Data extract Block Start

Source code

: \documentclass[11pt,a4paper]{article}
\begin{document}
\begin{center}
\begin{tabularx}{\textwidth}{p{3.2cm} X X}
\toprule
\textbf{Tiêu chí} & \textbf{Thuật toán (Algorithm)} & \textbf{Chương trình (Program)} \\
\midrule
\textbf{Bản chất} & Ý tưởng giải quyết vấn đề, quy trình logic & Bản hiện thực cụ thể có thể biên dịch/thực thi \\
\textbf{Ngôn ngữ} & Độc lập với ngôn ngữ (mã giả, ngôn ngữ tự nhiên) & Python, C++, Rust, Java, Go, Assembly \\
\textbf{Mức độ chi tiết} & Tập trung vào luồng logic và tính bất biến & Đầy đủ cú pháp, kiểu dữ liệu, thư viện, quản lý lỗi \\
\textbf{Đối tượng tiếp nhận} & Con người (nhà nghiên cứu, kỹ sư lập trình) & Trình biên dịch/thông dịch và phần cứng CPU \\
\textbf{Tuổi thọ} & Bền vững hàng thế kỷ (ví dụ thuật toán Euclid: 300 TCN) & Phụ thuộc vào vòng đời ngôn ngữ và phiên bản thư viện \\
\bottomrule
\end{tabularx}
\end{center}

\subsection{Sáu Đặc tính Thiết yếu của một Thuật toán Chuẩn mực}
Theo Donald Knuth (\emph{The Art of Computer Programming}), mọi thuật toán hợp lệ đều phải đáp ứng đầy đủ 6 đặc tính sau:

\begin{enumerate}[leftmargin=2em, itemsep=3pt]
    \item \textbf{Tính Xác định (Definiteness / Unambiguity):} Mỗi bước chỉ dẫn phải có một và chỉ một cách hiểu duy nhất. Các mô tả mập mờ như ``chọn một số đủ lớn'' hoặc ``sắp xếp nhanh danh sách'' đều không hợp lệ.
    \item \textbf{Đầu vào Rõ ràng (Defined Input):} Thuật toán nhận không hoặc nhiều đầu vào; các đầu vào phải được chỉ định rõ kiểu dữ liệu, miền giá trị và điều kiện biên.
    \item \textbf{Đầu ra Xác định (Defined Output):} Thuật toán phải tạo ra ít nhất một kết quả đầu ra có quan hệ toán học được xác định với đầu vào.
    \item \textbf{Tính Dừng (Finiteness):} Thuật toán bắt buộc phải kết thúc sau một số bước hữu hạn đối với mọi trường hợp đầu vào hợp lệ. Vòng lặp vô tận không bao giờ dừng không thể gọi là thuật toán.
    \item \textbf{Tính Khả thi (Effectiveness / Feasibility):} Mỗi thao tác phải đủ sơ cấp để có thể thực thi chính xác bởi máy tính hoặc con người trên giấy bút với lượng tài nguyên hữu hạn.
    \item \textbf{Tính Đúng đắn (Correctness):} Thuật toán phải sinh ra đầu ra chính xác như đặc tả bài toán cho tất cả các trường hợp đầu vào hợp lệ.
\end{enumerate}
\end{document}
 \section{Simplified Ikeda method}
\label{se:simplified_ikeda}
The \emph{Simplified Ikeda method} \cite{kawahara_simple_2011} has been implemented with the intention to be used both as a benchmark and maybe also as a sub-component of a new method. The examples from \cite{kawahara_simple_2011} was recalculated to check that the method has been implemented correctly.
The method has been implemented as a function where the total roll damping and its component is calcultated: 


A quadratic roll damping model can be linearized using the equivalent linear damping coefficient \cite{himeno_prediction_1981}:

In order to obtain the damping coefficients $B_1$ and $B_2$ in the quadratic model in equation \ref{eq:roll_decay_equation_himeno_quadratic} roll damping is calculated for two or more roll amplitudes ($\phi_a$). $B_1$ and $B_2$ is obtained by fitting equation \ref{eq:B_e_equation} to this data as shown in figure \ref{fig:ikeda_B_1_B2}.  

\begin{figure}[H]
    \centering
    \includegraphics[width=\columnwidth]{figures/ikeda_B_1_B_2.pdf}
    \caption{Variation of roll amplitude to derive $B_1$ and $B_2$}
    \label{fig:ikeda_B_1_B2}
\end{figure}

Data extract Block End

Wherever a line of the data holds "dịch", copy that line.

» Response to this exercise:
\textbf{Bản chất} & Ý tưởng giải quyết vấn đề, quy trình logic & Bản hiện thực cụ thể có thể biên dịch/thực thi \\
\textbf{Đối tượng tiếp nhận} & Con người (nhà nghiên cứu, kỹ sư lập trình) & Trình biên dịch/thông dịch và phần cứng CPU \\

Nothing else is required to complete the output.